# YOUR TASK:
Word for word, repeat the data; no picture should appear in the result.

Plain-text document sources
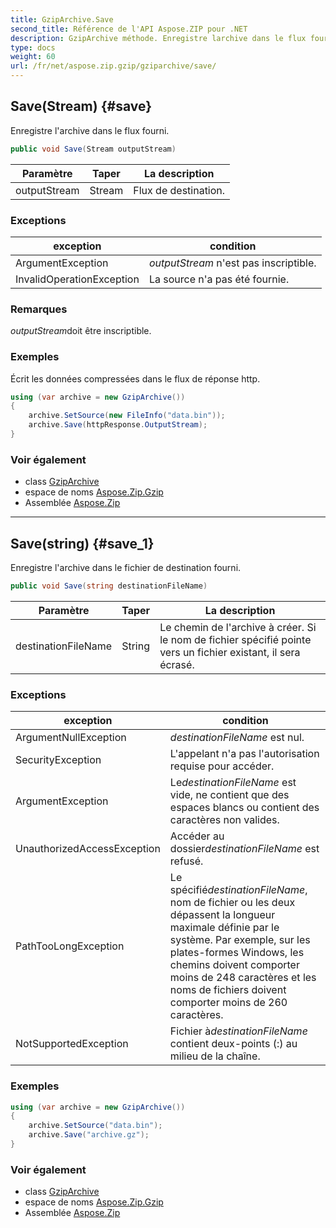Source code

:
 ```yaml
---
title: GzipArchive.Save
second_title: Référence de l'API Aspose.ZIP pour .NET
description: GzipArchive méthode. Enregistre larchive dans le flux fourni.
type: docs
weight: 60
url: /fr/net/aspose.zip.gzip/gziparchive/save/
---
```

## Save(Stream) {#save}

Enregistre l'archive dans le flux fourni.

```csharp
public void Save(Stream outputStream)
```

| Paramètre | Taper | La description |
| --- | --- | --- |
| outputStream | Stream | Flux de destination. |

### Exceptions

| exception | condition |
| --- | --- |
| ArgumentException | *outputStream* n'est pas inscriptible. |
| InvalidOperationException | La source n'a pas été fournie. |

### Remarques

*outputStream*doit être inscriptible.

### Exemples

Écrit les données compressées dans le flux de réponse http.

```csharp
using (var archive = new GzipArchive()) 
{
    archive.SetSource(new FileInfo("data.bin"));
    archive.Save(httpResponse.OutputStream);
}
```

### Voir également

* class [GzipArchive](../)
* espace de noms [Aspose.Zip.Gzip](../../gziparchive/)
* Assemblée [Aspose.Zip](../../../)

---

## Save(string) {#save_1}

Enregistre l'archive dans le fichier de destination fourni.

```csharp
public void Save(string destinationFileName)
```

| Paramètre | Taper | La description |
| --- | --- | --- |
| destinationFileName | String | Le chemin de l'archive à créer. Si le nom de fichier spécifié pointe vers un fichier existant, il sera écrasé. |

### Exceptions

| exception | condition |
| --- | --- |
| ArgumentNullException | *destinationFileName* est nul. |
| SecurityException | L'appelant n'a pas l'autorisation requise pour accéder. |
| ArgumentException | Le*destinationFileName* est vide, ne contient que des espaces blancs ou contient des caractères non valides. |
| UnauthorizedAccessException | Accéder au dossier*destinationFileName* est refusé. |
| PathTooLongException | Le spécifié*destinationFileName*, nom de fichier ou les deux dépassent la longueur maximale définie par le système. Par exemple, sur les plates-formes Windows, les chemins doivent comporter moins de 248 caractères et les noms de fichiers doivent comporter moins de 260 caractères. |
| NotSupportedException | Fichier à*destinationFileName* contient deux-points (:) au milieu de la chaîne. |

### Exemples

```csharp
using (var archive = new GzipArchive())
{
    archive.SetSource("data.bin");
    archive.Save("archive.gz");
}
```

### Voir également

* class [GzipArchive](../)
* espace de noms [Aspose.Zip.Gzip](../../gziparchive/)
* Assemblée [Aspose.Zip](../../../)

# EXERCISE RESPONSE:
Source code

:
 ```yaml
---
title: GzipArchive.Save
second_title: Référence de l'API Aspose.ZIP pour .NET
description: GzipArchive méthode. Enregistre larchive dans le flux fourni.
type: docs
weight: 60
url: /fr/net/aspose.zip.gzip/gziparchive/save/
---
```

## Save(Stream) {#save}

Enregistre l'archive dans le flux fourni.

```csharp
public void Save(Stream outputStream)
```

| Paramètre | Taper | La description |
| --- | --- | --- |
| outputStream | Stream | Flux de destination. |

### Exceptions

| exception | condition |
| --- | --- |
| ArgumentException | *outputStream* n'est pas inscriptible. |
| InvalidOperationException | La source n'a pas été fournie. |

### Remarques

*outputStream*doit être inscriptible.

### Exemples

Écrit les données compressées dans le flux de réponse http.

```csharp
using (var archive = new GzipArchive()) 
{
    archive.SetSource(new FileInfo("data.bin"));
    archive.Save(httpResponse.OutputStream);
}
```

### Voir également

* class [GzipArchive](../)
* espace de noms [Aspose.Zip.Gzip](../../gziparchive/)
* Assemblée [Aspose.Zip](../../../)

---

## Save(string) {#save_1}

Enregistre l'archive dans le fichier de destination fourni.

```csharp
public void Save(string destinationFileName)
```

| Paramètre | Taper | La description |
| --- | --- | --- |
| destinationFileName | String | Le chemin de l'archive à créer. Si le nom de fichier spécifié pointe vers un fichier existant, il sera écrasé. |

### Exceptions

| exception | condition |
| --- | --- |
| ArgumentNullException | *destinationFileName* est nul. |
| SecurityException | L'appelant n'a pas l'autorisation requise pour accéder. |
| ArgumentException | Le*destinationFileName* est vide, ne contient que des espaces blancs ou contient des caractères non valides. |
| UnauthorizedAccessException | Accéder au dossier*destinationFileName* est refusé. |
| PathTooLongException | Le spécifié*destinationFileName*, nom de fichier ou les deux dépassent la longueur maximale définie par le système. Par exemple, sur les plates-formes Windows, les chemins doivent comporter moins de 248 caractères et les noms de fichiers doivent comporter moins de 260 caractères. |
| NotSupportedException | Fichier à*destinationFileName* contient deux-points (:) au milieu de la chaîne. |

### Exemples

```csharp
using (var archive = new GzipArchive())
{
    archive.SetSource("data.bin");
    archive.Save("archive.gz");
}
```

### Voir également

* class [GzipArchive](../)
* espace de noms [Aspose.Zip.Gzip](../../gziparchive/)
* Assemblée [Aspose.Zip](../../../)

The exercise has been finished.